Generell gilt, dass die jeweiligen betrieblichen Arbeits- und Organisationskonzepte sowie die Lernkultur die Konzepte zur lern- und kompetenzförderlichen Gestaltung des Arbeitsplatzes wesentlich beeinflussen. Spätestens seit den 1990er Jahren besteht die Aufgabe, die Arbeit lern- und kompetenzförderlich zu gestalten. Neue Lernformen und Freiräume in der Arbeit, wie die Möglichkeit zum Austausch über erfolgreiche Problembewältigungsstrategien mit Arbeitskollegen oder zur Erprobung eigener Strategien der Erfüllung von Arbeitsaufgaben, erhöhen die Lernhaltigkeit der jeweiligen Tätigkeit und unterstützen damit auch die Kompetenzentwicklung der Beschäftigten. So wie lernförderliche Arbeitsgestaltung die Kompetenz der Beschäftigten fördert, führt lernarme Arbeit zu Kompetenzverlust und Kompetenzdefiziten. „Der lange Arm der Arbeit“ beeinflusst darüber hinaus den Freizeitbereich, die Sozialkontakte und letztlich die Persönlichkeitsentwicklung. Die Gestaltung von Arbeit besitzt damit immer eine über die Arbeitswelt hinausgehende individuelle und gesellschaftspolitische Dimension.

Für die betriebliche Bildungsarbeit stellt sich nun die zentrale Frage, welche Kriterien eine lern- und kompetenzförderliche Arbeit auszeichnen und wie Arbeitsumgebungen entsprechend zu gestalten sind. Seit den 1980/90er Jahren werden – einhergehend mit der Renaissance des Lernens in der Arbeit – zu diesem Thema wissenschaftliche Studien und Analysen durchgeführt.
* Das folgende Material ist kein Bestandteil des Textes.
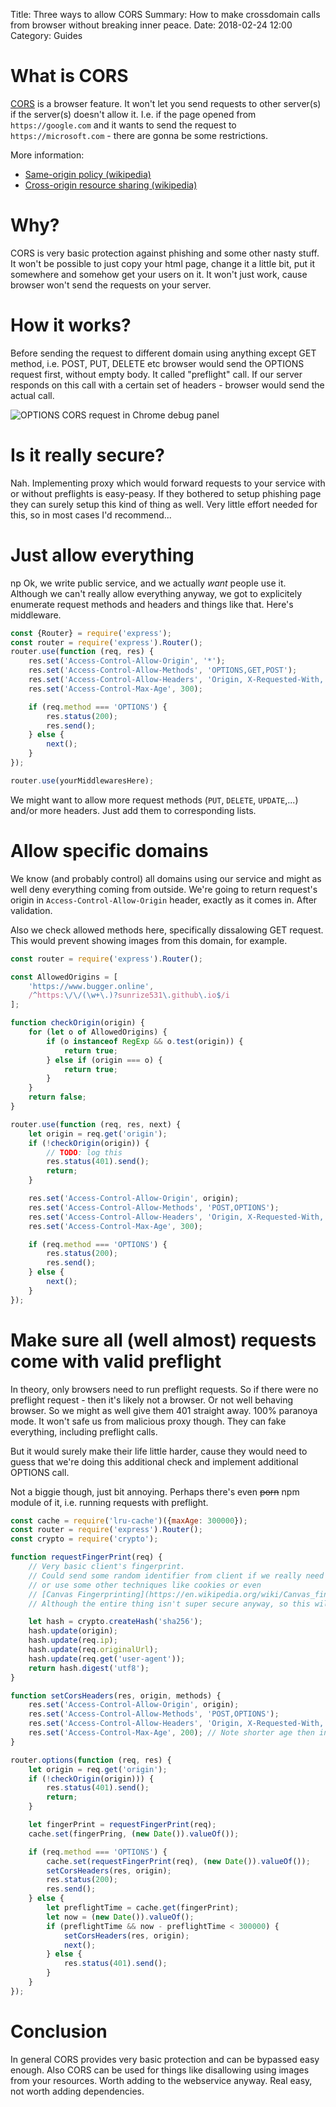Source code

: Title: Three ways to allow CORS
Summary: How to make crossdomain calls from browser without breaking inner peace.
Date: 2018-02-24 12:00
Category: Guides

# What is CORS

[CORS](https://developer.mozilla.org/en-US/docs/Web/HTTP/CORS) is
a browser feature. It won't let you send requests to other server(s) if
the server(s) doesn't allow it. I.e. if the page opened
from `https://google.com` and it wants to send the request to
`https://microsoft.com` - there are gonna be some restrictions.

More information:

* [Same-origin policy (wikipedia)](https://en.wikipedia.org/wiki/Same-origin_policy)
* [Cross-origin resource sharing (wikipedia)](https://en.wikipedia.org/wiki/Cross-origin_resource_sharing)

# Why?

CORS is very basic protection against phishing and some other nasty stuff. 
It won't be possible to just copy your html page,
change it a little bit, put it somewhere and somehow get your users on it. It won't just work,
cause browser won't send the requests on your server.

# How it works?

Before sending the request to different domain using anything except GET method,
i.e. POST, PUT, DELETE etc browser would send the OPTIONS request first, without empty body.
It called "preflight" call. If our server responds on this call with a certain set of headers -
browser would send the actual call.

![OPTIONS CORS request in Chrome debug panel]({filename}/images/what-is-cors-001.png)

# Is it really secure?

Nah. Implementing proxy which would forward requests to your service with or without preflights
is easy-peasy. If they bothered to setup phishing page they can surely setup this kind of thing as well.
Very little effort needed for this, so in most cases I'd recommend...

# Just allow everything
np
Ok, we write public service, and we actually *want* people use it.
Although we can't really allow everything anyway, we got to explicitely enumerate request methods and
headers and things like that. Here's middleware.

```javascript
const {Router} = require('express');
const router = require('express').Router();
router.use(function (req, res) {
    res.set('Access-Control-Allow-Origin', '*');
    res.set('Access-Control-Allow-Methods', 'OPTIONS,GET,POST');
    res.set('Access-Control-Allow-Headers', 'Origin, X-Requested-With, Content-Type, Accept');
    res.set('Access-Control-Max-Age', 300);

    if (req.method === 'OPTIONS') {
        res.status(200);
        res.send();
    } else {
        next();
    }
});

router.use(yourMiddlewaresHere);
```

We might want to allow more request methods (`PUT`, `DELETE`, `UPDATE`,...) and/or more headers.
Just add them to corresponding lists.

# Allow specific domains

We know (and probably control) all domains using our service and might as well deny everything coming from outside.
We're going to return request's origin in `Access-Control-Allow-Origin` header, exactly as it comes in. After validation.

Also we check allowed methods here, specifically dissalowing GET request. This would prevent showing images from this
domain, for example.

```javascript
const router = require('express').Router();

const AllowedOrigins = [
    'https://www.bugger.online',
    /^https:\/\/(\w+\.)?sunrize531\.github\.io$/i
];

function checkOrigin(origin) {
    for (let o of AllowedOrigins) {
        if (o instanceof RegExp && o.test(origin)) {
            return true;
        } else if (origin === o) {
            return true;
        }
    }
    return false;
}

router.use(function (req, res, next) {
    let origin = req.get('origin');
    if (!checkOrigin(origin)) {
        // TODO: log this
        res.status(401).send();
        return;
    }

    res.set('Access-Control-Allow-Origin', origin);
    res.set('Access-Control-Allow-Methods', 'POST,OPTIONS');
    res.set('Access-Control-Allow-Headers', 'Origin, X-Requested-With, Content-Type, Accept');
    res.set('Access-Control-Max-Age', 300);

    if (req.method === 'OPTIONS') {
        res.status(200);
        res.send();
    } else {
        next();
    }
});

```

# Make sure all (well almost) requests come with valid preflight

In theory, only browsers need to run preflight requests.
So if there were no preflight request - then it's likely not a browser.
Or not well behaving browser. So we might as well give them 401 straight away.
100% paranoya mode. It won't safe us from malicious proxy though. 
They can fake everything, including preflight calls.

But it would surely make their life little harder, cause they would need to guess
that we're doing this additional check and implement additional OPTIONS call.

Not a biggie though, just bit annoying. Perhaps there's even ~~porn~~ npm module of it,
i.e. running requests with preflight.

```javascript
const cache = require('lru-cache')({maxAge: 300000});
const router = require('express').Router();
const crypto = require('crypto');

function requestFingerPrint(req) {
    // Very basic client's fingerprint.
    // Could send some random identifier from client if we really need to,
    // or use some other techniques like cookies or even
    // [Canvas Fingerprinting](https://en.wikipedia.org/wiki/Canvas_fingerprinting).
    // Although the entire thing isn't super secure anyway, so this will do.

    let hash = crypto.createHash('sha256');
    hash.update(origin);
    hash.update(req.ip);
    hash.update(req.originalUrl);
    hash.update(req.get('user-agent'));
    return hash.digest('utf8');
}

function setCorsHeaders(res, origin, methods) {
    res.set('Access-Control-Allow-Origin', origin);
    res.set('Access-Control-Allow-Methods', 'POST,OPTIONS');
    res.set('Access-Control-Allow-Headers', 'Origin, X-Requested-With, Content-Type, Accept');
    res.set('Access-Control-Max-Age', 200); // Note shorter age then in lru-cache entries.
}

router.options(function (req, res) {
    let origin = req.get('origin');
    if (!checkOrigin(origin))) {
        res.status(401).send();
        return;
    }

    let fingerPrint = requestFingerPrint(req);
    cache.set(fingerPring, (new Date()).valueOf());

    if (req.method === 'OPTIONS') {
        cache.set(requestFingerPrint(req), (new Date()).valueOf());
        setCorsHeaders(res, origin);
        res.status(200);
        res.send();
    } else {
        let preflightTime = cache.get(fingerPrint);
        let now = (new Date()).valueOf();
        if (preflightTime && now - preflightTime < 300000) {
            setCorsHeaders(res, origin);
            next();
        } else {
            res.status(401).send();
        }
    }
});

```

# Conclusion

In general CORS provides very basic protection and can be bypassed easy enough.
Also CORS can be used for things like disallowing using images from your resources.
Worth adding to the webservice anyway. Real easy, not worth adding dependencies.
Es sind Kriterien erarbeitet worden, an denen sich sowohl die Analyse des Lernens und der Lernmöglichkeiten in der Arbeit als auch eine lern- und kompetenzförderliche Gestaltung von Arbeitsumgebungen orientieren können. Diese Kriterien sind vorrangig aus arbeitswissenschaftlicher, arbeits- und organisationspsychologischer sowie berufspädagogischer Sicht erarbeitet worden und sind in der folgenden Abbildung aufgelistet:

 

Dimensionen

Kurzcharakteristik

 

Vollständige Handlung/ Projektorientierung

Aufgaben mit möglichst vielen zusammenhängenden Einzelhandlungen im Sinne der vollständigen Handlung und der Projektmethode

 

Handlungsspielraum

 

Freiheits- und Entscheidungsgrade in der Arbeit, d. h. die unterschiedlichen Möglichkeiten kompetent zu handeln (selbstgesteuertes Arbeiten)

 

Problem-, Komplexitätserfahrung

Ist abhängig vom Umfang und der Vielschichtigkeit der Arbeit, vom Grad der Unbestimmtheit und Vernetzung

 

Soziale Unterstützung/ Kollektivität

Kommunikation, Anregungen, Hilfestellungen mit und durch Kollegen und Vorgesetzte; Gemeinschaftlichkeit

 

Individuelle Entwicklung

 

Aufgaben sollen dem Entwicklungsstand des Einzelnen entsprechen, d. h. sie dürfen ihn nicht unter- oder überfordern

 

Entwicklung von Professionalität

 

Verbesserung der beruflichen Handlungsfähigkeit durch Erarbeitung erfolgreicher Handlungsstrategien im Verlauf der Expertiseentwicklung (Entwicklung vom Novizen bis zum Experten)

 

Reflexivität

Möglichkeiten der strukturellen und Selbstreflexivität

Abb. 2:   Kriterien lern- und kompetenzförderlicher Arbeit (vgl. DEHNBOSTEL 2007, 69)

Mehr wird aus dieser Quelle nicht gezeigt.